■ RECORDS FOR THE EXERCISE ■
════════
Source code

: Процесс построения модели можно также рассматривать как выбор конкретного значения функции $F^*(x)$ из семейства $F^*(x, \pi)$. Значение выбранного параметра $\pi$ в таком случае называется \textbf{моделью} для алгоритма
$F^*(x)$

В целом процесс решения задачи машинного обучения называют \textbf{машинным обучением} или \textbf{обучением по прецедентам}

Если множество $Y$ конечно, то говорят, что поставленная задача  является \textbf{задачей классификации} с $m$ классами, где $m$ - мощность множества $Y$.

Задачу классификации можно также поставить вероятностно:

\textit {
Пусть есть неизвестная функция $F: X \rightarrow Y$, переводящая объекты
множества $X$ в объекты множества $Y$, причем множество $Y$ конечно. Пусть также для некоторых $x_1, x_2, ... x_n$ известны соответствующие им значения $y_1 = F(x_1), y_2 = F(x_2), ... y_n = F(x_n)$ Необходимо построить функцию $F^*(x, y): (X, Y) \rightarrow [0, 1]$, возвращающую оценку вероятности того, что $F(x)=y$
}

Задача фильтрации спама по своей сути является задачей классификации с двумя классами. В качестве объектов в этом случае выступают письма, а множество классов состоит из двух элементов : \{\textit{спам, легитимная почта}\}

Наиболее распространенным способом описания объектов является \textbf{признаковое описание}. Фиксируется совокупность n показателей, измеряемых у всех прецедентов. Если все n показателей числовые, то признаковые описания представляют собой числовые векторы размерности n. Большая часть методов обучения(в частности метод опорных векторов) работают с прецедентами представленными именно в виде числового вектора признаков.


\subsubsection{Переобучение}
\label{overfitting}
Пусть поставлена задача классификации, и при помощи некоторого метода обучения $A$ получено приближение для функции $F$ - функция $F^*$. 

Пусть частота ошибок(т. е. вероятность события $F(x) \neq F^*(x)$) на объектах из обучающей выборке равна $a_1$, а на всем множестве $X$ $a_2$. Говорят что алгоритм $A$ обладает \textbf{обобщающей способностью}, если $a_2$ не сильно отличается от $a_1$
════════
■ EXERCISE GOAL ■
All lines from the one that holds "Задачу классификации можно" through the end of the records are to be returned exactly, including both boundary lines, and no others.

■ SOLUTION FOR THIS EXERCISE ■
Задачу классификации можно также поставить вероятностно:

\textit {
Пусть есть неизвестная функция $F: X \rightarrow Y$, переводящая объекты
множества $X$ в объекты множества $Y$, причем множество $Y$ конечно. Пусть также для некоторых $x_1, x_2, ... x_n$ известны соответствующие им значения $y_1 = F(x_1), y_2 = F(x_2), ... y_n = F(x_n)$ Необходимо построить функцию $F^*(x, y): (X, Y) \rightarrow [0, 1]$, возвращающую оценку вероятности того, что $F(x)=y$
}

Задача фильтрации спама по своей сути является задачей классификации с двумя классами. В качестве объектов в этом случае выступают письма, а множество классов состоит из двух элементов : \{\textit{спам, легитимная почта}\}

Наиболее распространенным способом описания объектов является \textbf{признаковое описание}. Фиксируется совокупность n показателей, измеряемых у всех прецедентов. Если все n показателей числовые, то признаковые описания представляют собой числовые векторы размерности n. Большая часть методов обучения(в частности метод опорных векторов) работают с прецедентами представленными именно в виде числового вектора признаков.


\subsubsection{Переобучение}
\label{overfitting}
Пусть поставлена задача классификации, и при помощи некоторого метода обучения $A$ получено приближение для функции $F$ - функция $F^*$. 

Пусть частота ошибок(т. е. вероятность события $F(x) \neq F^*(x)$) на объектах из обучающей выборке равна $a_1$, а на всем множестве $X$ $a_2$. Говорят что алгоритм $A$ обладает \textbf{обобщающей способностью}, если $a_2$ не сильно отличается от $a_1$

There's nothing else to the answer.